The recruitment solutions today

Most, if not all, recruitment solutions out there are fighting over who is a better source of candidates.  It is a rat race, with new solutions popping up every few months and existing ones dying out at a similar rate.

Is HireWand, to build yet another solution attempting to be a BETTER source of candidates? The answer to this question is clearly NO.

Our answer

We clearly did not want to be yet another source of candidates for the firms to deal with. We wanted to be a tool in the hands of the Recruiters to make their hiring more efficient.

When you look back at the top sources of profiles, all of them leverage your brand and are sources where the candidate has chosen to apply to your firm and possibly for a specific job. By doing this, candidates send across 3 signals:

  • That they are looking out
  • They are interested in your firm
  • They are interested in the specific job if they applied for it.

These signals significantly increase the possibility of a positive response when you connect back to the candidate for a specific job.

This is where the challenge lies today. It is not humanly possible to efficiently leverage these sources. This is definitely not due to lack of intent, but due to lack of tools that enable the recruiter to leverage these sources. The challenge can be explained in 3 stages in the lifecycle of profiles within a firm:

1) The challenge when a new profile is received

A typical mid-sized Company has multiple active openings at any time. As a result, hundreds of resumes are received every single day. Manual viewing of every profile is simply impossible and results in missed quality candidates. Now imagine a virtual recruiter matching every profile with every active requirement diligently, consistently and objectively at any scale. This virtual recruiter alerts the owner of the appropriate opening when a good match is found. No more missed profile, no more wasted time looking through hundreds of profiles to find that one good one and no more waiting for days to get through the pile of resumes. The recruiter only looks at quality candidates and shortlists from there, freeing up time to focus on the more human aspect of hiring.

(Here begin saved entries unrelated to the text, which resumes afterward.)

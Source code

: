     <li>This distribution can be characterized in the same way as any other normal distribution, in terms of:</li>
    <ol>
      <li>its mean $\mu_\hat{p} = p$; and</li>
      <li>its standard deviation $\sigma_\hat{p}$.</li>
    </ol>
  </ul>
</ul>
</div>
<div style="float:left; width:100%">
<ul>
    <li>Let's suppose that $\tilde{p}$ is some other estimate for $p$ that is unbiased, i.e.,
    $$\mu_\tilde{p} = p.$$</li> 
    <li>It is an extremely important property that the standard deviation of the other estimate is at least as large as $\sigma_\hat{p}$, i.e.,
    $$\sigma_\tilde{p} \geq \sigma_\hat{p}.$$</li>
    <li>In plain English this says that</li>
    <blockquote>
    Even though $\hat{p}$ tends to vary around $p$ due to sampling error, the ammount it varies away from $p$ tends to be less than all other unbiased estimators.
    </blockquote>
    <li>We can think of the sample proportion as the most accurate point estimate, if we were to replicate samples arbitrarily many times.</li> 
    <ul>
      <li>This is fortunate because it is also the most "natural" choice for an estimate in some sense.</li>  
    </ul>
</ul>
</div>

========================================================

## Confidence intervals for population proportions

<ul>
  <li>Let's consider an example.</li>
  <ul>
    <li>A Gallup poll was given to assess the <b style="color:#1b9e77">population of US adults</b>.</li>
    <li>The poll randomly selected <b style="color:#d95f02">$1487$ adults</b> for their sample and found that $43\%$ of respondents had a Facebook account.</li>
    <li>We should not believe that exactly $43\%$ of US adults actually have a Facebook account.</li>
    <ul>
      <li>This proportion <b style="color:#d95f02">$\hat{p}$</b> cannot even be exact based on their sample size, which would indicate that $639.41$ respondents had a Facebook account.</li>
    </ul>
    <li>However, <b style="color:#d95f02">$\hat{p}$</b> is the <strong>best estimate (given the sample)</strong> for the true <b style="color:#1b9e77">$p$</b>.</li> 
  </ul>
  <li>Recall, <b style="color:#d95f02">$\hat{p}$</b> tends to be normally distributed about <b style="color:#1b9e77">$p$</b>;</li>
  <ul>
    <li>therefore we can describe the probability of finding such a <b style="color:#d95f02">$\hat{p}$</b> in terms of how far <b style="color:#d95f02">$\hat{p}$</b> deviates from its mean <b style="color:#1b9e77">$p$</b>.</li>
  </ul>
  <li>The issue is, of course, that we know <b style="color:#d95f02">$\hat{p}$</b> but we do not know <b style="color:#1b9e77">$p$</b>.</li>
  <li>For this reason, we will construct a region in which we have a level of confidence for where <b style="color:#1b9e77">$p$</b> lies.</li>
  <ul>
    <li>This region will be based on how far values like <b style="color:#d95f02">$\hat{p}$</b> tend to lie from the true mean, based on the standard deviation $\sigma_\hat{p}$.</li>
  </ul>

2) The challenge in searching through recently received profiles

With hundreds of resumes coming in every day a good candidate is easily lost in the existing pile of resumes. Most candidate profiles received in the previous 4 months are found to be active. It then makes a lot of sense to leverage these resumes for a new opening. But this is an almost impossible exercise if done manually. This is literally equivalent to searching for a needle in a haystack. Imagine a person going through thousands of resumes to find 10 good candidates to call for an interview. Simple binary search tools available in ATS solutions are of no use with their rudimentary string search. What is needed is a shortlisting tool that can pull up the best fit candidates for the requirement and present it to the recruiter to look at. HireWand is that tool.

3) The challenge in searching through older profiles that fit

Many recruiters think profiles that are older than 3-4 months are useless. This belief comes from their legitimate experience of finding that a small number of the candidates from this database are still looking out for a job. But imagine letting a virtual recruiter like HireWand automatically check with the candidate if they are interested in pursuing the specific job opening. The recruiter only needs to talk to the candidates who have responded positively and are a good fit for that opening. With Zero effort from the recruiter, they now have another shortlist of interested quality candidates from the firm’s own database.